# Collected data
== Segment start ==

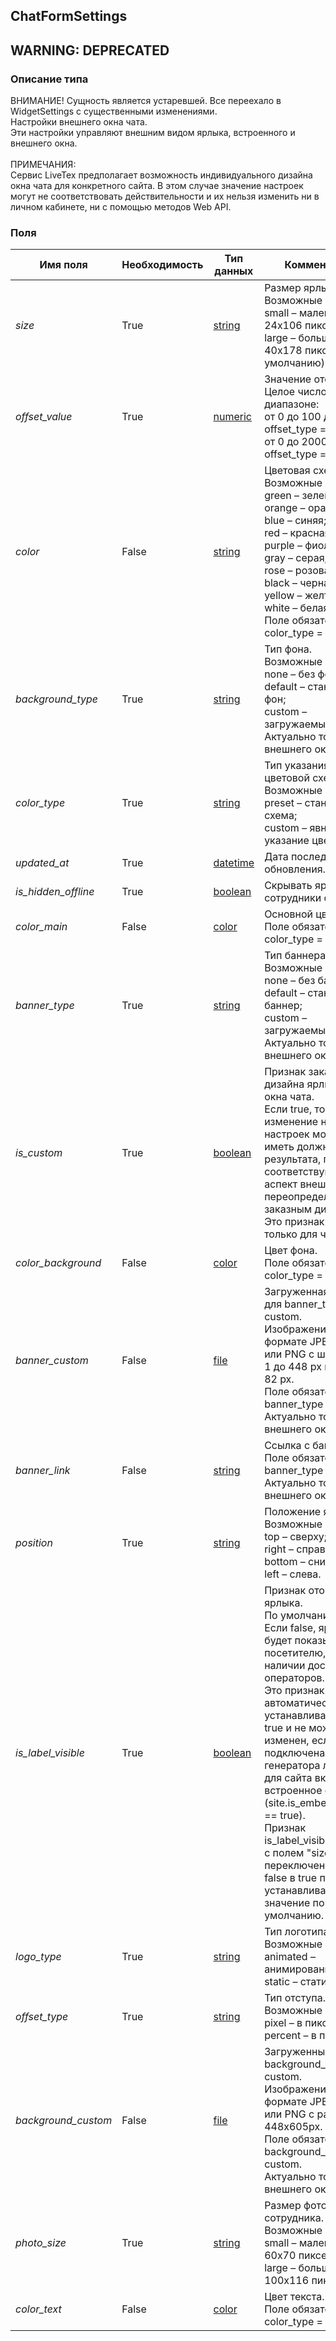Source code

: 
## ChatFormSettings
## WARNING: DEPRECATED

### Описание типа
ВНИМАНИЕ! Сущность является устаревшей. Все переехало в WidgetSettings с существенными изменениями.<br/>Настройки внешнего окна чата.<br/>Эти настройки управляют внешним видом ярлыка, встроенного и внешнего окна. <br/><br/>ПРИМЕЧАНИЯ:<br/>Сервис LiveTex предполагает возможность индивидуального дизайна окна чата для конкретного сайта. В этом случае значение настроек могут не соответствовать действительности и их нельзя изменить ни в личном кабинете, ни с помощью методов Web API.<br/>
### Поля

| Имя поля | Необходимость | Тип данных | Комментарий |
|---|---|---|---|
|*size*|True|[string](/types/string)|Размер ярлыка.<br/>Возможные значения:<br/>small – маленький, 24x106 пикселей;<br/>large – большой, 40x178 пикселей (по умолчанию).<br/>|
|*offset_value*|True|[numeric](/types/numeric)|Значение отступа.<br/>Целое число в диапазоне:<br/>от 0 до 100 для offset_type = percent;<br/>от 0 до 2000 для offset_type = pixel.<br/>|
|*color*|False|[string](/types/string)|Цветовая схема.<br/>Возможные значения:<br/>green – зеленая;<br/>orange – оранжевая;<br/>blue – синяя;<br/>red – красная;<br/>purple – фиолетовая;<br/>gray – серая;<br/>rose – розовая;<br/>black – черная;<br/>yellow – желтая;<br/>white – белая.<br/>Поле обязательно для color_type = preset.<br/>|
|*background_typе*|True|[string](/types/string)|Тип фона.<br/>Возможные значения:<br/>none – без фона;<br/>default – стандартный фон;<br/>custom – загружаемый фон.<br/>Актуально только для внешнего окна.<br/>|
|*color_type*|True|[string](/types/string)|Тип указания цветовой схемы.<br/>Возможные значения:<br/>preset – стандартная схема;<br/>custom – явное указание цветов.<br/>|
|*updated_at*|True|[datetime](/types/datetime)|Дата последнего обновления.<br/>|
|*is_hidden_offline*|True|[boolean](/types/boolean)|Скрывать ярлык, если сотрудники офлайн.<br/>|
|*color_main*|False|[color](/types/color)|Основной цвет.<br/>Поле обязательно для color_type = custom.<br/>|
|*banner_type*|True|[string](/types/string)|Тип баннера.<br/>Возможные значения:<br/>none – без баннера;<br/>default – стандартный баннер;<br/>custom – загружаемый баннер.<br/>Актуально только для внешнего окна.<br/>|
|*is_custom*|True|[boolean](/types/boolean)|Признак заказного дизайна ярлыка и окна чата.<br/>Если true, то изменение некоторых настроек может не иметь должного результата, поскольку соответствующий аспект внешнего вида переопределяются заказным дизайном.<br/>Это признак доступен только для чтения.<br/>|
|*color_background*|False|[color](/types/color)|Цвет фона.<br/>Поле обязательно для color_type = custom.<br/>|
|*banner_custom*|False|[file](/types/file)|Загруженная баннер для banner_type = custom.<br/>Изображение в формате JPEG, GIF или PNG с шириной от 1 до 448 px и высотой 82 px.<br/>Поле обязательно для banner_type = custom.<br/>Актуально только для внешнего окна.<br/>|
|*banner_link*|False|[string](/types/string)|Ссылка с баннера.<br/>Поле обязательно для banner_type = custom.<br/>Актуально только для внешнего окна.<br/>|
|*position*|True|[string](/types/string)|Положение ярлыка.<br/>Возможные значения:<br/>top – сверху;<br/>right – справа;<br/>bottom – снизу;<br/>left – слева.<br/>|
|*is_label_visible*|True|[boolean](/types/boolean)|Признак отображения ярлыка.<br/>По умолчанию – true.<br/>Если false, ярлык не будет показываться посетителю, даже при наличии доступных операторов.<br/>Это признак автоматически устанавливается в true и не может быть изменен, если подключена опция генератора лидов или для сайта включено встроенное окно чата (site.is_embedded_chat == true).<br/>Признак is_label_visible связан с полем "size". При переключении из false в true поле "size" устанавливается в значение по умолчанию.<br/>|
|*logo_type*|True|[string](/types/string)|Тип логотипа LiveTex.<br/>Возможные значения:<br/>animated – анимированный;<br/>static – статический.<br/>|
|*offset_type*|True|[string](/types/string)|Тип отступа.<br/>Возможные значения:<br/>pixel – в пикселах;<br/>percent – в процентах.<br/>|
|*background_custom*|False|[file](/types/file)|Загруженный фон для background_type = custom.<br/>Изображение в формате JPEG, GIF или PNG с размерами 448x605px.<br/>Поле обязательно для background_type = custom.<br/>Актуально только для внешнего окна.<br/>|
|*photo_size*|True|[string](/types/string)|Размер фотографии сотрудника.<br/>Возможные значения:<br/>small – маленькая, 60x70 пикселей;<br/>large – большая, 100x116 пикселей.<br/>|
|*color_text*|False|[color](/types/color)|Цвет текста.<br/>Поле обязательно для color_type = custom.<br/>|
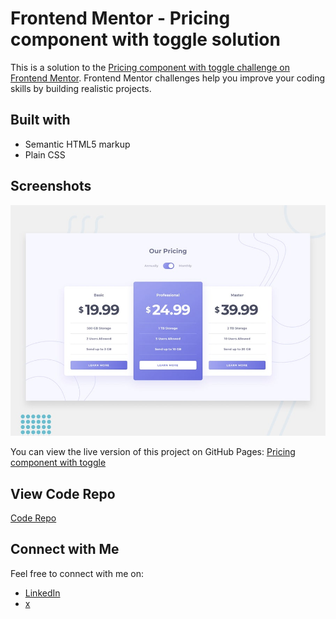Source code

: # Frontend Mentor - Pricing component with toggle solution

This is a solution to the [Pricing component with toggle challenge on Frontend Mentor](https://www.frontendmentor.io/challenges/pricing-component-with-toggle-8vPwRMIC). Frontend Mentor challenges help you improve your coding skills by building realistic projects. 


## Built with

- Semantic HTML5 markup
- Plain CSS


## Screenshots

![Screenshot](img/screenshot.png)

You can view the live version of this project on GitHub Pages: [Pricing component with toggle](https://upovibe.github.io/FrontendMentor-Solutions/pricing-component-with-toggle-master/)

## View Code Repo

[Code Repo](https://github.com/upovibe/FrontendMentor-Solutions/tree/main/pricing-component-with-toggle-master)

## Connect with Me

Feel free to connect with me on:

- [LinkedIn](https://www.linkedin.com/in/upovibe/)
- [x](https://www.x.com/upovibe/)
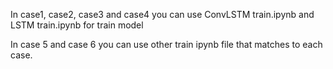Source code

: In case1, case2, case3 and case4 you can use ConvLSTM train.ipynb and LSTM train.ipynb for train model  

In case 5 and case 6 you can use other train ipynb file that matches to  each case.
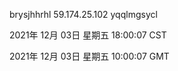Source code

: brysjhhrhl 59.174.25.102 yqqlmgsycl

2021年 12月 03日 星期五 18:00:07 CST

2021年 12月 03日 星期五 10:00:07 GMT
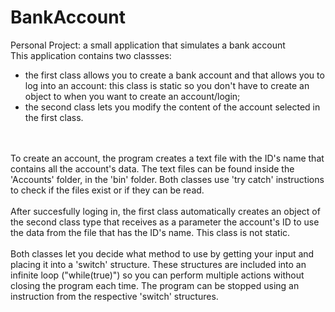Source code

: # BankAccount
Personal Project: a small application that simulates a bank account
<br>This application contains two classses:
- the first class allows you to create a bank account and that allows you to log into an account: this class is static so you don't have to create an object to when you want to create an account/login;
- the second class lets you modify the content of the account selected in the first class.

<br><br>To create an account, the program creates a text file with the ID's name that contains all the account's data. The text files can be found inside the 'Accounts' folder, in the 'bin' folder. Both classes use 'try catch' instructions to check if the files exist or if they can be read.
<br><br>After succesfully loging in, the first class automatically creates an object of the second class type that receives as a parameter the account's ID to use the data from the file that has the ID's name. This class is not static.
<br><br>Both classes let you decide what method to use by getting your input and placing it into a 'switch' structure. These structures are included into an infinite loop ("while(true)") so you can perform multiple actions without closing the program each time. The program can be stopped using an instruction from the respective 'switch' structures.
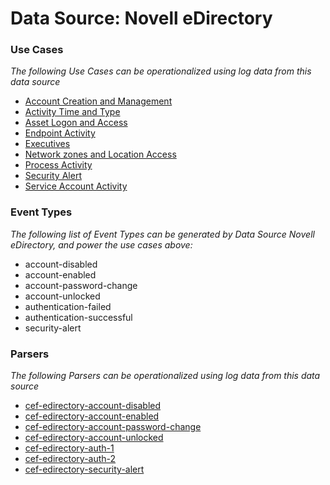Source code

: Data Source: Novell eDirectory
==============================

### Use Cases

_The following Use Cases can be operationalized using log data from this data source_

* [Account Creation and Management](usecase_account_creation_and_management.md)
* [Activity Time  and Type](usecase_activity_time__and_type.md)
* [Asset Logon and Access](usecase_asset_logon_and_access.md)
* [Endpoint Activity](usecase_endpoint_activity.md)
* [Executives](usecase_executives.md)
* [Network zones and Location Access](usecase_network_zones_and_location_access.md)
* [Process Activity](usecase_process_activity.md)
* [Security Alert](usecase_security_alert.md)
* [Service Account Activity](usecase_service_account_activity.md)


### Event Types

_The following list of Event Types can be generated by Data Source Novell eDirectory, and power the use cases above:_

- account-disabled
- account-enabled
- account-password-change
- account-unlocked
- authentication-failed
- authentication-successful
- security-alert


### Parsers

_The following Parsers can be operationalized using log data from this data source_

* [cef-edirectory-account-disabled](parserContent_cef-edirectory-account-disabled.md)
* [cef-edirectory-account-enabled](parserContent_cef-edirectory-account-enabled.md)
* [cef-edirectory-account-password-change](parserContent_cef-edirectory-account-password-change.md)
* [cef-edirectory-account-unlocked](parserContent_cef-edirectory-account-unlocked.md)
* [cef-edirectory-auth-1](parserContent_cef-edirectory-auth-1.md)
* [cef-edirectory-auth-2](parserContent_cef-edirectory-auth-2.md)
* [cef-edirectory-security-alert](parserContent_cef-edirectory-security-alert.md)
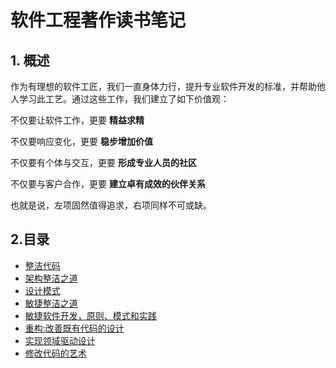 # 软件工程著作读书笔记

## 1. 概述

作为有理想的软件工匠，我们一直身体力行，提升专业软件开发的标准，并帮助他人学习此工艺。通过这些工作，我们建立了如下价值观：

不仅要让软件工作，更要 **精益求精**

不仅要响应变化，更要 **稳步增加价值**

不仅要有个体与交互，更要 **形成专业人员的社区**

不仅要与客户合作，更要 **建立卓有成效的伙伴关系**

也就是说，左项固然值得追求，右项同样不可或缺。

## 2.目录

- [整洁代码](./clean_code.md)
- [架构整洁之道](./clean_architecture.md)
- [设计模式](./design_patterns.md)
- [敏捷整洁之道](./clean_agile.md)
- [敏捷软件开发，原则、模式和实践](./agile_software_development_principles_patterns_and_practices.md)
- [重构:改善既有代码的设计](./refactoring_improving_the_design_of_existing_code.md)
- [实现领域驱动设计](./implementing_domain_driven_design.md)
- [修改代码的艺术](./work_effectively_with_legacy_code.md)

== Segment end ==

# PROBLEM STATEMENT
Repeat exactly the lines from the first line of the records above through the line containing "### Описание типа", both included. Leave out the pictures.

# RESPONSE TO THE EXERCISE
Source code

: 
## ChatFormSettings
## WARNING: DEPRECATED

### Описание типа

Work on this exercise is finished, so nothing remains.